BEGIN
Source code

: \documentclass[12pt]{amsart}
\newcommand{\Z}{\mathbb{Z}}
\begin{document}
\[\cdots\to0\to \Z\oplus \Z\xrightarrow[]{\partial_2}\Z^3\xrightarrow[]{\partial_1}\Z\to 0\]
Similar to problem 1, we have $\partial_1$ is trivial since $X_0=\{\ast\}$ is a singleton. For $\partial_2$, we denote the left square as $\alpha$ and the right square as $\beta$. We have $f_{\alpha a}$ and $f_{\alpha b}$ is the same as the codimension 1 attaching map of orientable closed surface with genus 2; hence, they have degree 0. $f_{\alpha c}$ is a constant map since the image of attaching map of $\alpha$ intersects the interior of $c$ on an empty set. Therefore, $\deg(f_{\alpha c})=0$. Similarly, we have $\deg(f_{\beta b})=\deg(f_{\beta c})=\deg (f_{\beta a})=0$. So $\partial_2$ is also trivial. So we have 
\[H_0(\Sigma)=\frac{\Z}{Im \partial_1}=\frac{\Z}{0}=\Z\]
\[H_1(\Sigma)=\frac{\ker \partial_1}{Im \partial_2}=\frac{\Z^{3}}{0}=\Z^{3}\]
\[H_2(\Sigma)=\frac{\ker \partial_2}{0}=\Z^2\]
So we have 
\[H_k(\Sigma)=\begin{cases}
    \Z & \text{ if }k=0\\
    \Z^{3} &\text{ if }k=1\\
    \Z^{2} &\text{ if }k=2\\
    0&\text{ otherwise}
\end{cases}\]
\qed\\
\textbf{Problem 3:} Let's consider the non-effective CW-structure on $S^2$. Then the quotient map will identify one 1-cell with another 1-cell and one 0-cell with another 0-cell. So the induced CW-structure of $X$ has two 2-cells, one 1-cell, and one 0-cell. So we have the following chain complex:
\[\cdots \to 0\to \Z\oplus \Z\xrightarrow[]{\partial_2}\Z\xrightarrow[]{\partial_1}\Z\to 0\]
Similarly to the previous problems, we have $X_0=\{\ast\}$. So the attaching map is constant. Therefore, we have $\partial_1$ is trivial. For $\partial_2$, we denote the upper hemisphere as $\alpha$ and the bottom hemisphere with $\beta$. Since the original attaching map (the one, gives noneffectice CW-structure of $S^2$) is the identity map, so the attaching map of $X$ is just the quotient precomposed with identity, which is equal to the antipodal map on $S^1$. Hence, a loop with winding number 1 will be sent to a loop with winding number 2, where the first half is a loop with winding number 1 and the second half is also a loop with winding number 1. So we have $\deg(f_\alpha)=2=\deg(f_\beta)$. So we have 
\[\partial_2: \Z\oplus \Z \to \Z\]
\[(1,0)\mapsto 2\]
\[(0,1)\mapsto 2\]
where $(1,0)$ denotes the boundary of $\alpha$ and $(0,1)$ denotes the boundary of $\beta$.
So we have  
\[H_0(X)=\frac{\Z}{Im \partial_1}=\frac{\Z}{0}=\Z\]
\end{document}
END
BEGIN
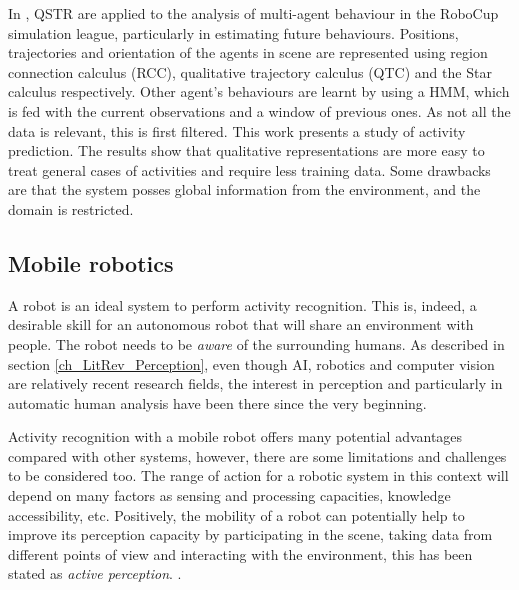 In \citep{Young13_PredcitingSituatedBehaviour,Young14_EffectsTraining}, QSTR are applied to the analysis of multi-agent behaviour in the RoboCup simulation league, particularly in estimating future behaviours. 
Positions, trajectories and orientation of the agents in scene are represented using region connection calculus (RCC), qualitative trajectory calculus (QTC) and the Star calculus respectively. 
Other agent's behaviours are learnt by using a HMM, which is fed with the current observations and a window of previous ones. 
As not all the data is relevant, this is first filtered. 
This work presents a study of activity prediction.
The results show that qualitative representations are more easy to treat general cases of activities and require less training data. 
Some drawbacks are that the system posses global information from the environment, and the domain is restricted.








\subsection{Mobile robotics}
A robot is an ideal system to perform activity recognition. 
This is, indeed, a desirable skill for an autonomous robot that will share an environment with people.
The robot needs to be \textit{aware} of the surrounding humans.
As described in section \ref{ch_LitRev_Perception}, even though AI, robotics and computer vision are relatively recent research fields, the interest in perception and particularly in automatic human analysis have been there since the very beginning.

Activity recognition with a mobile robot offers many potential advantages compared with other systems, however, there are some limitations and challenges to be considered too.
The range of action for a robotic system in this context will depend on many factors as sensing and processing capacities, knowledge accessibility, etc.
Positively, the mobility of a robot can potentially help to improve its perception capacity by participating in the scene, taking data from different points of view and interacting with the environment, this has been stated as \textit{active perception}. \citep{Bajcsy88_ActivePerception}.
END
**WHAT THE EXERCISE ASKS**.
Where does the string "xrightarrow" appear in the records above? Return every line that holds it.

**FINISHED TASK**.
\[\cdots\to0\to \Z\oplus \Z\xrightarrow[]{\partial_2}\Z^3\xrightarrow[]{\partial_1}\Z\to 0\]
\[\cdots \to 0\to \Z\oplus \Z\xrightarrow[]{\partial_2}\Z\xrightarrow[]{\partial_1}\Z\to 0\]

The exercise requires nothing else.